How did we get here?

Fast forward about 30 years. Ever since Elijah was born, he was always on the small side. Every time he’d go through a checkup, they’d tell us what percentile he was in, and he was always at the low-end. We knew he was starting out like me, but we didn’t know just what all that would mean. As he’s grown, we’ve noticed more and more that he was having issues primarily with his legs and more specifically with his hips. When he walks or runs, he waddles. When he sits cross-legged, his knees stick up in the air. When he sits for a while, he walks like little old man when starting out. And he just doesn’t have much stamina with his legs before they start getting tired and sore. We knew this wasn’t good, but we didn’t know of there was anything we could do about it.

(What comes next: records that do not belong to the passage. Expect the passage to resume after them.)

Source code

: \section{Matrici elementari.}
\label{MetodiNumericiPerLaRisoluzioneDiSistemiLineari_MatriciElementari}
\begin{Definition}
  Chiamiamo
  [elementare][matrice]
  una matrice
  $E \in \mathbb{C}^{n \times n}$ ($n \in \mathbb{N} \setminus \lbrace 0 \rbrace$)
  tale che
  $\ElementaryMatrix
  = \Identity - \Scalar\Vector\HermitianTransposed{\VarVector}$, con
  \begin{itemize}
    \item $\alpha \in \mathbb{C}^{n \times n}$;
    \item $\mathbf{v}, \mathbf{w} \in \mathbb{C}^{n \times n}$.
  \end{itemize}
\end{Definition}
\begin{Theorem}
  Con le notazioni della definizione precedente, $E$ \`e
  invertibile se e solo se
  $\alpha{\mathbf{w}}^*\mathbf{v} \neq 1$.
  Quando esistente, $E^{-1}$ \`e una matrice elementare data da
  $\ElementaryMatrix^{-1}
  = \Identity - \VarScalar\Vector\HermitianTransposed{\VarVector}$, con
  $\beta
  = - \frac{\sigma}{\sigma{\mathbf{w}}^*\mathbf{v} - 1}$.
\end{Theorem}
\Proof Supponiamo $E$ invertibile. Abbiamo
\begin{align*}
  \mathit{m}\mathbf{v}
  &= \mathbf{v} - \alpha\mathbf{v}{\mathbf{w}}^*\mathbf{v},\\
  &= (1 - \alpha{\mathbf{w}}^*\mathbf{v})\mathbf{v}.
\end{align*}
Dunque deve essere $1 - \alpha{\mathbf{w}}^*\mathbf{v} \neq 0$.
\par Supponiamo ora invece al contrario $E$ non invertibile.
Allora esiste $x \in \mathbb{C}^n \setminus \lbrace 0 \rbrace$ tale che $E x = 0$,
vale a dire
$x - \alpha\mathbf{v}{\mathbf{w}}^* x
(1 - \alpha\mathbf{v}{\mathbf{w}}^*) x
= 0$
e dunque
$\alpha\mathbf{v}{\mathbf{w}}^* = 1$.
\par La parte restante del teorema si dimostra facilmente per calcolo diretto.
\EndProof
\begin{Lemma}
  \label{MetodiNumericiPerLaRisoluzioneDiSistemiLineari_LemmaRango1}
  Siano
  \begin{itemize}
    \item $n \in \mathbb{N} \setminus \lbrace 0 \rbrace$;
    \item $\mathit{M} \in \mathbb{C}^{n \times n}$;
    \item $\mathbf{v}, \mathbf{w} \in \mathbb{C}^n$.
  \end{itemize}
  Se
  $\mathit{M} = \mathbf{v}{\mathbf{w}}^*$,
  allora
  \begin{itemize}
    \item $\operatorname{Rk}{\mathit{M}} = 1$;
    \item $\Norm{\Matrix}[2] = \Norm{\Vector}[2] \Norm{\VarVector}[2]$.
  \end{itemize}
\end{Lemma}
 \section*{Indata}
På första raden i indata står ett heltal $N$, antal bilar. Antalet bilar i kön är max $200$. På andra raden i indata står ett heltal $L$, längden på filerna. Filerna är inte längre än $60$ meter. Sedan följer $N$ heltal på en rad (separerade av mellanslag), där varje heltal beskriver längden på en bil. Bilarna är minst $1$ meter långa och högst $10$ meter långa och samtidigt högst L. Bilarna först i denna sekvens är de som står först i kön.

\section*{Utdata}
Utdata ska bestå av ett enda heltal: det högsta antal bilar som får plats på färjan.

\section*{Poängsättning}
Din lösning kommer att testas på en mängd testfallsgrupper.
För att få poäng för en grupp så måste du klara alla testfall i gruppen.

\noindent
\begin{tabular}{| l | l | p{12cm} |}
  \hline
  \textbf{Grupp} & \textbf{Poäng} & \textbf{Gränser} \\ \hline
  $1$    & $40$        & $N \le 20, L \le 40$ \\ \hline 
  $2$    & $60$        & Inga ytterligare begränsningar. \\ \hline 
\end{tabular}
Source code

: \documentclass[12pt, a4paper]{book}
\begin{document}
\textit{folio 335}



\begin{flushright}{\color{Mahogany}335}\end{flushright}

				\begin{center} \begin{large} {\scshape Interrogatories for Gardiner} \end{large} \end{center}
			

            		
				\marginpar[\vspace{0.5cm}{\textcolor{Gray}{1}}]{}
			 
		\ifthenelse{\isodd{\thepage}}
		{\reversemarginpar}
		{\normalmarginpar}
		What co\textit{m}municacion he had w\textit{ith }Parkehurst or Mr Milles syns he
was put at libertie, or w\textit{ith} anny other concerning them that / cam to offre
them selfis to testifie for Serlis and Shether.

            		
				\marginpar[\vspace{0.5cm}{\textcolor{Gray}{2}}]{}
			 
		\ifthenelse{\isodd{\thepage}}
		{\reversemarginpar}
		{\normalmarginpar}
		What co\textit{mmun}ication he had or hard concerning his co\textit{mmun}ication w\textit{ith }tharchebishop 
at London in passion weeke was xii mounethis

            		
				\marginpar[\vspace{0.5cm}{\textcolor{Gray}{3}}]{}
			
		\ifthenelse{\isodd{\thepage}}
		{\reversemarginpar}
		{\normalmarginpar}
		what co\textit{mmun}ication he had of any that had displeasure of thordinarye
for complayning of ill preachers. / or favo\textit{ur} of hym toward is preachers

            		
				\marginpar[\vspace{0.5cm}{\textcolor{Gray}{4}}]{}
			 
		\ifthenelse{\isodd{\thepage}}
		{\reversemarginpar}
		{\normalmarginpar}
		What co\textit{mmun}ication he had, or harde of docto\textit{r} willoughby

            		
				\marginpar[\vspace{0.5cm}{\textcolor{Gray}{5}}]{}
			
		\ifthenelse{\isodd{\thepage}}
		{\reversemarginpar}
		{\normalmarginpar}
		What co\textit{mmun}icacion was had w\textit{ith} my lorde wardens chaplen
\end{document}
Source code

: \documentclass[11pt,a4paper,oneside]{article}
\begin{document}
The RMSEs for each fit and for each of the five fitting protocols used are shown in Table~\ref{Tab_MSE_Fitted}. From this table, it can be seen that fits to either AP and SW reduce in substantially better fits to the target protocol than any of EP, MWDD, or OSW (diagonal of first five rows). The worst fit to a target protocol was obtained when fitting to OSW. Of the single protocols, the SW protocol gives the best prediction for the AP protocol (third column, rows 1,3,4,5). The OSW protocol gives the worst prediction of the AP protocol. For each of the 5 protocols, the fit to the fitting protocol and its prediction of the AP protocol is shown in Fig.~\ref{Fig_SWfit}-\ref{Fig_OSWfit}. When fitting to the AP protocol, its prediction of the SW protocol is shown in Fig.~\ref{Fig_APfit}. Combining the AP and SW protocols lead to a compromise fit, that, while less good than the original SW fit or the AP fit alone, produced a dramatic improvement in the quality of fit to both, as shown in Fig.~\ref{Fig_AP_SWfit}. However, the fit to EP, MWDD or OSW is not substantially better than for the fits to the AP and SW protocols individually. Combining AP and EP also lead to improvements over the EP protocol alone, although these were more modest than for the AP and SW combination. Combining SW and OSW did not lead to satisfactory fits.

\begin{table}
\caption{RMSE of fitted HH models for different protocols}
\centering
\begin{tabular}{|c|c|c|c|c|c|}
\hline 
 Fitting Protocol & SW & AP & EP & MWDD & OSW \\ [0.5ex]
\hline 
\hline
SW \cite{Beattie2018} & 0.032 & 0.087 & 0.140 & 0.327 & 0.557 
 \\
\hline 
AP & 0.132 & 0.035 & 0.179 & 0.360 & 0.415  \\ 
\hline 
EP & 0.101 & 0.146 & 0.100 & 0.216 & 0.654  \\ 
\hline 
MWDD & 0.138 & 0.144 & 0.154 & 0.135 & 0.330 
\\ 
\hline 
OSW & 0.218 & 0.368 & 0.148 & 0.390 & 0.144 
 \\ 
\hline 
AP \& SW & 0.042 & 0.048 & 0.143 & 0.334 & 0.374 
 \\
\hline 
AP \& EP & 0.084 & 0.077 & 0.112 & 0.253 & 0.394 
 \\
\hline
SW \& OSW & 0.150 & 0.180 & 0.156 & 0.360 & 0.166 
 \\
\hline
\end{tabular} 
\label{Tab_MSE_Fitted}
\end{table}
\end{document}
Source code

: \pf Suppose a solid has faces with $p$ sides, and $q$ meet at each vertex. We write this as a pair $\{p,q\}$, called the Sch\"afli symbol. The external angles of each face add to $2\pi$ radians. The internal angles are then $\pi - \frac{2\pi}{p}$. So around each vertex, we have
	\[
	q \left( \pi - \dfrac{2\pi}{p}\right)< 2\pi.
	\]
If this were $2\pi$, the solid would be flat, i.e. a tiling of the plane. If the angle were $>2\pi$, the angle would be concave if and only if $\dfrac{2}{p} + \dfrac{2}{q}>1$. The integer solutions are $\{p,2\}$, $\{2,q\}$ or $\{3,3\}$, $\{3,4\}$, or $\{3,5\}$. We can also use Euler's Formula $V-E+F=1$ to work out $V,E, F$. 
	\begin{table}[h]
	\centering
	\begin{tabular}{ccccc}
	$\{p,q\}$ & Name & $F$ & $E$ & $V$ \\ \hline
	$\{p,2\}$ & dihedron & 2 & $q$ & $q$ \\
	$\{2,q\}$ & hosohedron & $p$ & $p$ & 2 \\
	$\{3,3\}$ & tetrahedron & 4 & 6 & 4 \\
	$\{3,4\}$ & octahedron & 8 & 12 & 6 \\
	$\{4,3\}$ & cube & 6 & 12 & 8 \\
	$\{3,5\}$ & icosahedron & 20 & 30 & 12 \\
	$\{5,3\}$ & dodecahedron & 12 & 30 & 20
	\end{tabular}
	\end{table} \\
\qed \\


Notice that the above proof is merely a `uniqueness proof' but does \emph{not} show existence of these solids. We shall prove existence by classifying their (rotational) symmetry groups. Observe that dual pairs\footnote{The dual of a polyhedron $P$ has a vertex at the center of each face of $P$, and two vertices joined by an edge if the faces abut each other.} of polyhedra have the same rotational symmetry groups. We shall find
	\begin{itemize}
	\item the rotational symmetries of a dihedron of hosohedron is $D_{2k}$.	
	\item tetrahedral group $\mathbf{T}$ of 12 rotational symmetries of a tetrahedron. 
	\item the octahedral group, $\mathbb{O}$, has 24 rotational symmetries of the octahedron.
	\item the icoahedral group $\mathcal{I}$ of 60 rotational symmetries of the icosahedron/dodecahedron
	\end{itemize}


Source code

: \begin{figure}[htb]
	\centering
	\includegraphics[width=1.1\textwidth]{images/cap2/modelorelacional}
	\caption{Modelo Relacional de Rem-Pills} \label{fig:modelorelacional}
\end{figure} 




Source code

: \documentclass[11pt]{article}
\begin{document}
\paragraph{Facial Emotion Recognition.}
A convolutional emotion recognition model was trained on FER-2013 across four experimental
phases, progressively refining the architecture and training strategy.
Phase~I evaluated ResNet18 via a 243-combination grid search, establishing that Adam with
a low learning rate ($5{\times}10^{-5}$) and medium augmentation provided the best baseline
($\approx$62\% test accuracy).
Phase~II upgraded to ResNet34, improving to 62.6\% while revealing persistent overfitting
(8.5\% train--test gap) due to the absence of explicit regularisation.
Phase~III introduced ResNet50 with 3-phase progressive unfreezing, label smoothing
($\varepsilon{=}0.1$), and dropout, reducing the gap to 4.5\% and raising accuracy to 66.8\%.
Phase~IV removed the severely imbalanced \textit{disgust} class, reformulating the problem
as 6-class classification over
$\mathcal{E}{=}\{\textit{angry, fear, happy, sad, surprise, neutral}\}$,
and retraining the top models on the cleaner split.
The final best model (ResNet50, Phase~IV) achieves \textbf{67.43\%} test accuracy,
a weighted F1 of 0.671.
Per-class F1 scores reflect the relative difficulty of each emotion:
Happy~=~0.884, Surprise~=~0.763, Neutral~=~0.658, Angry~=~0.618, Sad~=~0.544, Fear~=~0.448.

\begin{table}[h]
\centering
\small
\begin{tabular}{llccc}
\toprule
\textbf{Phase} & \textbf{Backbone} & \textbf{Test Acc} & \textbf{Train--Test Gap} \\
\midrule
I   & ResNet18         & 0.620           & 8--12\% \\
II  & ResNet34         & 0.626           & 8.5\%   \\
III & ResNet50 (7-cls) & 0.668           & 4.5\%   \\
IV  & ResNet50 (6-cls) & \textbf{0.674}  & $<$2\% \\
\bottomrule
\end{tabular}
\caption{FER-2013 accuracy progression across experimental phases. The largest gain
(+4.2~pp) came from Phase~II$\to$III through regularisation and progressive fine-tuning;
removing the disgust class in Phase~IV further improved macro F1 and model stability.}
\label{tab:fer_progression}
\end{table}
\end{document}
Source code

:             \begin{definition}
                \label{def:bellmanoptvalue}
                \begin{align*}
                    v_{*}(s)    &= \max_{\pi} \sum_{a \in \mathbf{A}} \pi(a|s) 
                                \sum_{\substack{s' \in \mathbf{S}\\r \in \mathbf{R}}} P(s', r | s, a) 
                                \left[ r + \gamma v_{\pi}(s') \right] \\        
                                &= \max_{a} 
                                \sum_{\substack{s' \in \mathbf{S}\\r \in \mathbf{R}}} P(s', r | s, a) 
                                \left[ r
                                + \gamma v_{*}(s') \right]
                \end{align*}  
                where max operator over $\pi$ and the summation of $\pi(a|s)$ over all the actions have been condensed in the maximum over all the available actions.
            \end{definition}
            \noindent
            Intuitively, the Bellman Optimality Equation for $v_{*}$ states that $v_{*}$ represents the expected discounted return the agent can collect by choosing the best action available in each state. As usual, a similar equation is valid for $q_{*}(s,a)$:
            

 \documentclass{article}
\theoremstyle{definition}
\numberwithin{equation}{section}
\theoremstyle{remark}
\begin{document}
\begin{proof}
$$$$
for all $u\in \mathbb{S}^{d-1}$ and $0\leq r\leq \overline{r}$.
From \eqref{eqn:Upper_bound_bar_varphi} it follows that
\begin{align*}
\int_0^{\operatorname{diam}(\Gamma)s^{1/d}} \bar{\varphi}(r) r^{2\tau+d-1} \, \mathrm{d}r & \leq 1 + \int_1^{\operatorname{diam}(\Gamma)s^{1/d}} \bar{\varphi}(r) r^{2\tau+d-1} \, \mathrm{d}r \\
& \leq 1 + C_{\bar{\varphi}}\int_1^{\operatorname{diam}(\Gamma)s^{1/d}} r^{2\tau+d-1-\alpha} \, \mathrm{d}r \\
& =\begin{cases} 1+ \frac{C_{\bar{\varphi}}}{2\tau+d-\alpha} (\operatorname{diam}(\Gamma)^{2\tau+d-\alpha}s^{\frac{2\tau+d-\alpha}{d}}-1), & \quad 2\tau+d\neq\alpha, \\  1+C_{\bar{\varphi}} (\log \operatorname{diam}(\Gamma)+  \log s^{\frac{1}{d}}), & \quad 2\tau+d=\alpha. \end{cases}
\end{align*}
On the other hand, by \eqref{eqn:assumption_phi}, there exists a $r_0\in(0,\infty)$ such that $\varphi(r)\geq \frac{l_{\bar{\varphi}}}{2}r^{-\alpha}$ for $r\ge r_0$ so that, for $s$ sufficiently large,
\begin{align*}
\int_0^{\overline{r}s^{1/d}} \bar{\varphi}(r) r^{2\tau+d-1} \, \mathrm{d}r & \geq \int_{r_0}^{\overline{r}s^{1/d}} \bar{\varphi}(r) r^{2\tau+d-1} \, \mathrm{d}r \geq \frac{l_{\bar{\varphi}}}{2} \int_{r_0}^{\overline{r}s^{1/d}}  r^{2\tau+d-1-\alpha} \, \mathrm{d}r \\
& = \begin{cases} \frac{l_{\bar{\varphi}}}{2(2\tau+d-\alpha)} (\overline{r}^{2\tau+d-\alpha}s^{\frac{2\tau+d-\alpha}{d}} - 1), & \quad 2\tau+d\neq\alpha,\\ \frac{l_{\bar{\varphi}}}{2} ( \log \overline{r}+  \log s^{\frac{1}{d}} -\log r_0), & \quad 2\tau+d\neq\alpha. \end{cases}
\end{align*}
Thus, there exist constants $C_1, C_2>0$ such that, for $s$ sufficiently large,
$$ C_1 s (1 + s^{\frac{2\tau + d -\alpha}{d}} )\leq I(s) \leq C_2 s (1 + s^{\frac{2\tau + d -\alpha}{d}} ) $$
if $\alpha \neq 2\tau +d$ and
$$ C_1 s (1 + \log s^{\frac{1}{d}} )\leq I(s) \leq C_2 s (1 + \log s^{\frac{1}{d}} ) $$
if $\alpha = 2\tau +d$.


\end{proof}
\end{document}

So, we scheduled an appointment at Phoenix children’s hospital to get him checked out. I won’t get into all of the details, but after about two years of many different appointments, x-rays, and doctors we heard what we were expecting. He had it too. But they were also able to give us a more specific diagnosis. It’s spondylometaphyseal dysplasia – Sutcliffe type (or corner fracture type). They’re able to diagnose it as such because this type produces what look like tiny fractures on the edges of some of the bones. These apparently go away after puberty, which is likely why they didn’t see them in me when I was checked out. But now, what to do?

The most obvious issue they could see was the coxa Vara in his hips, and they let us know about a procedure they could do to help restore his hip joints to the correct angle. This is called a valgus osteotomy. It involves cutting his femurs and then fixing the cut femur and necks together with metal plates that hold them at the correct angle. The bones then heal back together at this angle, and them after a year, they take the plates out.

He’ll have this procedure done on August 2nd.

If there’s something that we can do to help him live a better life and/or to at least lessen some of the issues he’ll have later in life, we want to do it. But it’s hard, especially as we’re so close.

He’ll be unable to put any weight on his legs for 6-8 weeks, which for any 6 year-old boy would be tough. Then he’ll have physical therapy, and will be using a walker and his wheelchair for a while. Total healing time is somewhere between 4-6 months. But then, after a year, they need to go back in and take the metal plates out. That surgery won’t be as bad, but obviously, will still be surgery.

What happens after that? We hope that life will hopefully be back to (mostly) normal, but with some improvement.

How will he handle all of this? I don’t know. I’d love to say that he’s going to face it down without any fear and power through the pain, but I just don’t know. This is new for all of us, and no matter how you look at it, it’s scary.

We’re doing out best to make this a positive experience for him. Hopefully, we can do a decent job of getting his mind off of things at least somewhat, and when he remembers this 30 years from now, he’ll remember all the good things.

God knew exactly what he was doing when he made Elijah, and we know that there is a great plan for his life. We’re grateful that God gave us the privilege to be His parents and we pray that God uses this in ways that we could never even imagine.